*** MATERIAL FOR THIS TASK Section Begins ***
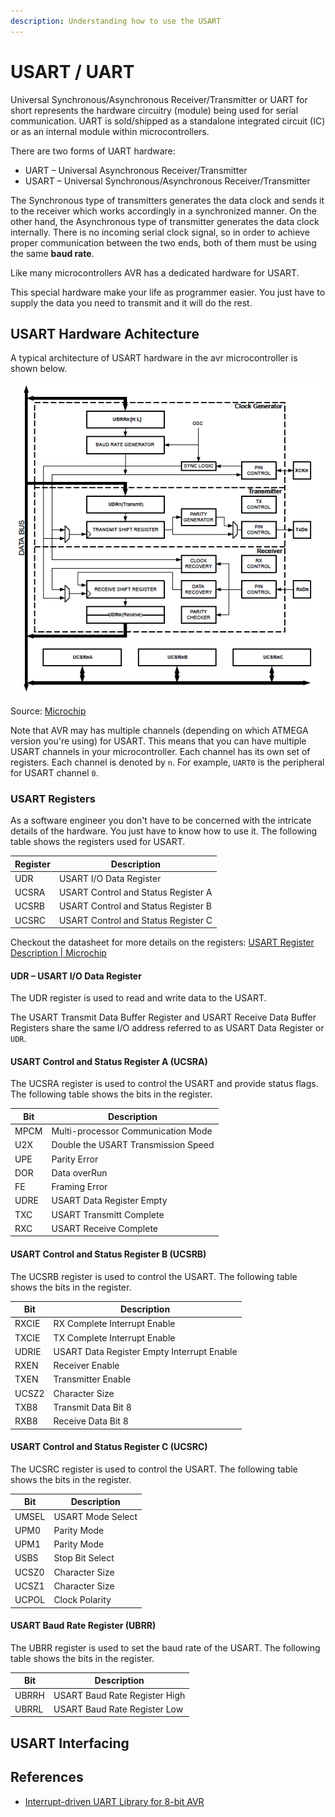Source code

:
 ```yaml
---
description: Understanding how to use the USART
---
```


# USART / UART

Universal Synchronous/Asynchronous Receiver/Transmitter or UART for short represents the hardware circuitry (module) being used for serial communication. UART is sold/shipped as a standalone integrated circuit (IC) or as an internal module within microcontrollers.

There are two forms of UART hardware:

- UART – Universal Asynchronous Receiver/Transmitter
- USART – Universal Synchronous/Asynchronous Receiver/Transmitter

The Synchronous type of transmitters generates the data clock and sends it to the receiver which works accordingly in a synchronized manner. On the other hand, the Asynchronous type of transmitter generates the data clock internally. There is no incoming serial clock signal, so in order to achieve proper communication between the two ends, both of them must be using the same **baud rate**.

Like many microcontrollers AVR has a dedicated hardware for USART.

This special hardware make your life as programmer easier. You just have to supply the data you need to transmit and it will do the rest.

## USART Hardware Achitecture

A typical architecture of USART hardware in the avr microcontroller is shown below.

![USART Hardware Architecture](../../assets/avrusart.png)

Source: [Microchip](https://microchipdeveloper.com/8avr:avrusartintro)

Note that AVR may has multiple channels (depending on which ATMEGA version you're using) for USART. This means that you can have multiple USART channels in your microcontroller. Each channel has its own set of registers. Each channel is denoted by `n`. For example, `UART0` is the peripheral for USART channel `0`.

### USART Registers

As a software engineer you don't have to be concerned with the intricate details of the hardware. You just have to know how to use it. The following table shows the registers used for USART.

| Register | Description |
| -------- | ----------- |
| UDR | USART I/O Data Register |
| UCSRA | USART Control and Status Register A |
| UCSRB | USART Control and Status Register B |
| UCSRC | USART Control and Status Register C |

Checkout the datasheet for more details on the registers: [USART Register Description | Microchip](https://onlinedocs.microchip.com/pr/GUID-80B1922D-872B-40C8-A8A5-0CBE009FD908-en-US-3/index.html?GUID-F721DB7D-EB3A-490F-A762-AA8C7CC06CD5)

#### UDR – USART I/O Data Register

The UDR register is used to read and write data to the USART.

The USART Transmit Data Buffer Register and USART Receive Data Buffer Registers share the same I/O address referred to as USART Data Register or `UDR`.

#### USART Control and Status Register A (UCSRA)

The UCSRA register is used to control the USART and provide status flags. The following table shows the bits in the register.

| Bit | Description |
| --- | ----------- |
| MPCM | Multi-processor Communication Mode |
| U2X | Double the USART Transmission Speed |
| UPE | Parity Error |
| DOR | Data overRun |
| FE | Framing Error |
| UDRE | USART Data Register Empty |
| TXC | USART Transmitt Complete |
| RXC | USART Receive Complete |

#### USART Control and Status Register B (UCSRB)

The UCSRB register is used to control the USART. The following table shows the bits in the register.

| Bit | Description |
| --- | ----------- |
|RXCIE | RX Complete Interrupt Enable |
| TXCIE | TX Complete Interrupt Enable |
| UDRIE | USART Data Register Empty Interrupt Enable |
| RXEN | Receiver Enable |
| TXEN | Transmitter Enable |
| UCSZ2 | Character Size |
| TXB8 | Transmit Data Bit 8 |
| RXB8 | Receive Data Bit 8 |

#### USART Control and Status Register C (UCSRC)

The UCSRC register is used to control the USART. The following table shows the bits in the register.

| Bit | Description |
| --- | ----------- |
| UMSEL | USART Mode Select |
| UPM0 | Parity Mode |
| UPM1 | Parity Mode |
| USBS | Stop Bit Select |
| UCSZ0 | Character Size |
| UCSZ1 | Character Size |
| UCPOL | Clock Polarity |

#### USART Baud Rate Register (UBRR)

The UBRR register is used to set the baud rate of the USART. The following table shows the bits in the register.

| Bit | Description |
| --- | ----------- |
| UBRRH | USART Baud Rate Register High |
| UBRRL | USART Baud Rate Register Low |

## USART Interfacing

## References

- [Interrupt-driven UART Library for 8-bit AVR](https://onlinedocs.microchip.com/pr/GUID-80B1922D-872B-40C8-A8A5-0CBE009FD908-en-US-3/index.html?GUID-F721DB7D-EB3A-490F-A762-AA8C7CC06CD5)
*** MATERIAL FOR THIS TASK Section Ends ***
- **REQUIRED WORK**: If a line in the entries contains "microcontrollers", copy it.

- **TASK SOLUTION**:
Universal Synchronous/Asynchronous Receiver/Transmitter or UART for short represents the hardware circuitry (module) being used for serial communication. UART is sold/shipped as a standalone integrated circuit (IC) or as an internal module within microcontrollers.
Like many microcontrollers AVR has a dedicated hardware for USART.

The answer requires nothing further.